───── Data to use ─────

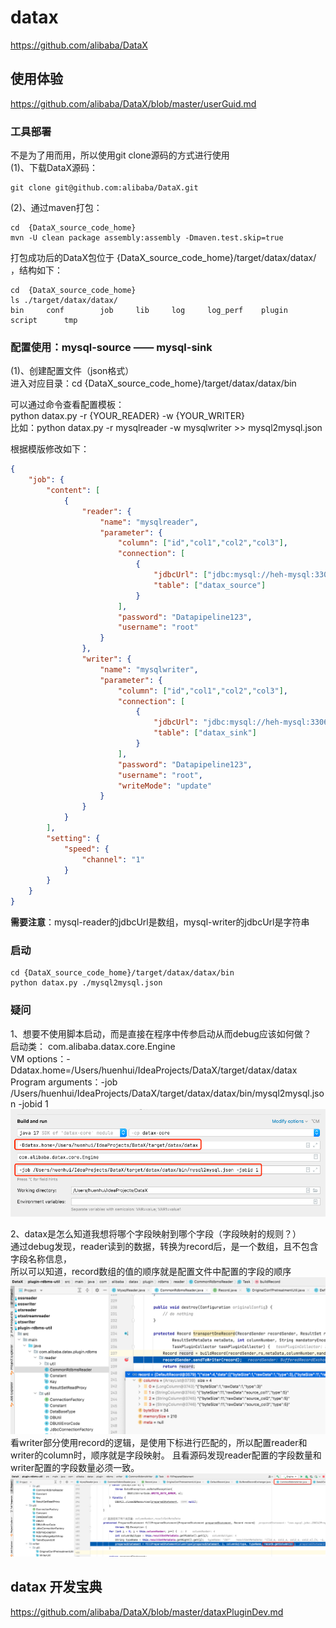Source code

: # datax

https://github.com/alibaba/DataX

## 使用体验
https://github.com/alibaba/DataX/blob/master/userGuid.md

### 工具部署
不是为了用而用，所以使用git clone源码的方式进行使用   
(1)、下载DataX源码：
```
git clone git@github.com:alibaba/DataX.git
```
(2)、通过maven打包：
```
cd  {DataX_source_code_home}
mvn -U clean package assembly:assembly -Dmaven.test.skip=true
```
打包成功后的DataX包位于 {DataX_source_code_home}/target/datax/datax/ ，结构如下：
```
cd  {DataX_source_code_home}
ls ./target/datax/datax/
bin		conf		job		lib		log		log_perf	plugin		script		tmp
```

### 配置使用：mysql-source —— mysql-sink
(1)、创建配置文件（json格式）   
进入对应目录：cd {DataX_source_code_home}/target/datax/datax/bin   

可以通过命令查看配置模板：    
python datax.py -r {YOUR_READER} -w {YOUR_WRITER}    
比如：python datax.py -r mysqlreader -w mysqlwriter >> mysql2mysql.json

根据模版修改如下：
```mysql2mysql.json 
{
    "job": {
        "content": [
            {
                "reader": {
                    "name": "mysqlreader", 
                    "parameter": {
                        "column": ["id","col1","col2","col3"], 
                        "connection": [
                            {
                                "jdbcUrl": ["jdbc:mysql://heh-mysql:3306/datapipeline"], 
                                "table": ["datax_source"]
                            }
                        ], 
                        "password": "Datapipeline123", 
                        "username": "root"
                    }
                }, 
                "writer": {
                    "name": "mysqlwriter", 
                    "parameter": {
                        "column": ["id","col1","col2","col3"], 
                        "connection": [
                            {
                                "jdbcUrl": "jdbc:mysql://heh-mysql:3306/datapipeline", 
                                "table": ["datax_sink"]
                            }
                        ], 
                        "password": "Datapipeline123", 
                        "username": "root", 
                        "writeMode": "update"
                    }
                }
            }
        ], 
        "setting": {
            "speed": {
                "channel": "1"
            }
        }
    }
}
```

**需要注意**：mysql-reader的jdbcUrl是数组，mysql-writer的jdbcUrl是字符串
### 启动
``` 
cd {DataX_source_code_home}/target/datax/datax/bin   
python datax.py ./mysql2mysql.json   
```

### 疑问
1、想要不使用脚本启动，而是直接在程序中传参启动从而debug应该如何做？    
启动类： com.alibaba.datax.core.Engine    
VM options：-Ddatax.home=/Users/huenhui/IdeaProjects/DataX/target/datax/datax    
Program arguments：-job /Users/huenhui/IdeaProjects/DataX/target/datax/datax/bin/mysql2mysql.json -jobid 1    
![Alt](./img/datax启动参数.png)

2、datax是怎么知道我想将哪个字段映射到哪个字段（字段映射的规则？）  
通过debug发现，reader读到的数据，转换为record后，是一个数组，且不包含字段名称信息，   
所以可以知道，record数组的值的顺序就是配置文件中配置的字段的顺序
![Alt](./img/datax-reader转换为record.png)     
看writer部分使用record的逻辑，是使用下标进行匹配的，所以配置reader和writer的column时，顺序就是字段映射。
且看源码发现reader配置的字段数量和writer配置的字段数量必须一致。
![Alt](./img/datax-writer如何使用record.png)


## datax 开发宝典
https://github.com/alibaba/DataX/blob/master/dataxPluginDev.md

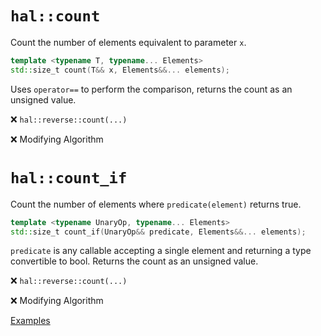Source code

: # `hal::count`

Count the number of elements equivalent to parameter `x`.

```cpp
template <typename T, typename... Elements>
std::size_t count(T&& x, Elements&&... elements);
```

Uses `operator==` to perform the comparison, returns the count as an unsigned
value.

:x: `hal::reverse::count(...)`

:x: Modifying Algorithm

# `hal::count_if`

Count the number of elements where `predicate(element)` returns true.

```cpp
template <typename UnaryOp, typename... Elements>
std::size_t count_if(UnaryOp&& predicate, Elements&&... elements);
```

`predicate` is any callable accepting a single element and returning a type
convertible to bool. Returns the count as an unsigned value.

:x: `hal::reverse::count(...)`

:x: Modifying Algorithm

[Examples](../tests/count.test.cpp)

─────

If a line in the material above contains "https", show that line.

https://github.com/alibaba/DataX
https://github.com/alibaba/DataX/blob/master/userGuid.md
https://github.com/alibaba/DataX/blob/master/dataxPluginDev.md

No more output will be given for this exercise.